Histological observations and Biodistribution of bacteria in normal and tumor tissues
Evaluation of Bacterial biodistribution in tumor and normal tissues was carried out 48 h after tail vain injection of 108cfu/g BW25133 bacteria in mice. livers as the highest perfused normal organ and tumors were first excised and fixed in 10% formalin solution. The specimens were then paraffin embedded, sectioned and stained with gram stain and visualized at 100× using a light microscope. For counting the number of bacteria in normal and tumor tissues, liver and tumor samples were carefully weighed, homogenized in PBS and plated on LB agar. Bacterial concentration was determined by counting the number of CFUs after 24- to 48 h incubation of plates at 37 °C. Some of the sections obtained from specimens were stained with hematoxylin and eosin (H&E) staining solution to evaluate cytotoxic damages induced by cardiac peptide. Presence of BW25133 E. coli in sections was also confirmed by visualization of GFP under fluorescent microscope.

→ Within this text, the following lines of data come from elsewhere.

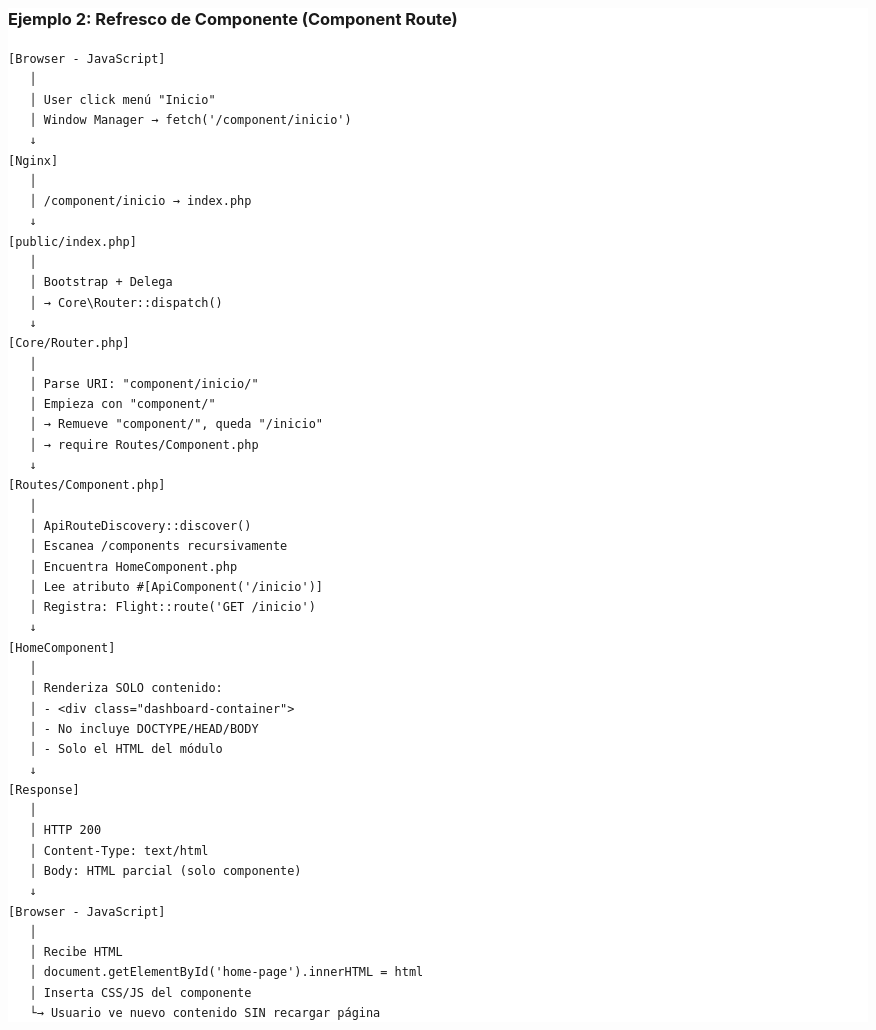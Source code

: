 
### Ejemplo 2: Refresco de Componente (Component Route)

```
[Browser - JavaScript]
   │
   │ User click menú "Inicio"
   │ Window Manager → fetch('/component/inicio')
   ↓
[Nginx]
   │
   │ /component/inicio → index.php
   ↓
[public/index.php]
   │
   │ Bootstrap + Delega
   │ → Core\Router::dispatch()
   ↓
[Core/Router.php]
   │
   │ Parse URI: "component/inicio/"
   │ Empieza con "component/"
   │ → Remueve "component/", queda "/inicio"
   │ → require Routes/Component.php
   ↓
[Routes/Component.php]
   │
   │ ApiRouteDiscovery::discover()
   │ Escanea /components recursivamente
   │ Encuentra HomeComponent.php
   │ Lee atributo #[ApiComponent('/inicio')]
   │ Registra: Flight::route('GET /inicio')
   ↓
[HomeComponent]
   │
   │ Renderiza SOLO contenido:
   │ - <div class="dashboard-container">
   │ - No incluye DOCTYPE/HEAD/BODY
   │ - Solo el HTML del módulo
   ↓
[Response]
   │
   │ HTTP 200
   │ Content-Type: text/html
   │ Body: HTML parcial (solo componente)
   ↓
[Browser - JavaScript]
   │
   │ Recibe HTML
   │ document.getElementById('home-page').innerHTML = html
   │ Inserta CSS/JS del componente
   └→ Usuario ve nuevo contenido SIN recargar página
```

In vivo fluorescence reflectance imaging
Fluorescence reflectance imaging was utilized to initially evaluate whether bacteria could specifically localize in tumor sites and then to monitor time-course of GFP expression as the indicator of successfull expression of cardiac peptides in tumor site under hypoxic condition. Briefly, mice were IV injected with either PBS (control group) or E. coli BW25133 strain bearing construct with concentration of 108 cfu/g and images were taken on days 0, 1, 3 and 6, post injection using the FlouVison fluorescence planar imaging system in vivo  (Tajhizafarinan Noori Parseh Co., Tehran, Iran). Images from whole body were taken by placing anesthetized mice in the supine position, in the center of the imaging cassette, inside the scanning field of the system. After proper positioning of animals, the imaging cassette was set to the appropriate depth to finely confine anesthetized mice. Finally, the animal body was subjected to the laser beam and emitted non-uniform fluorescent beams were recorded using a highly sensitive thermoelectrically cooled CCD camera located on the same side of the imaged animal.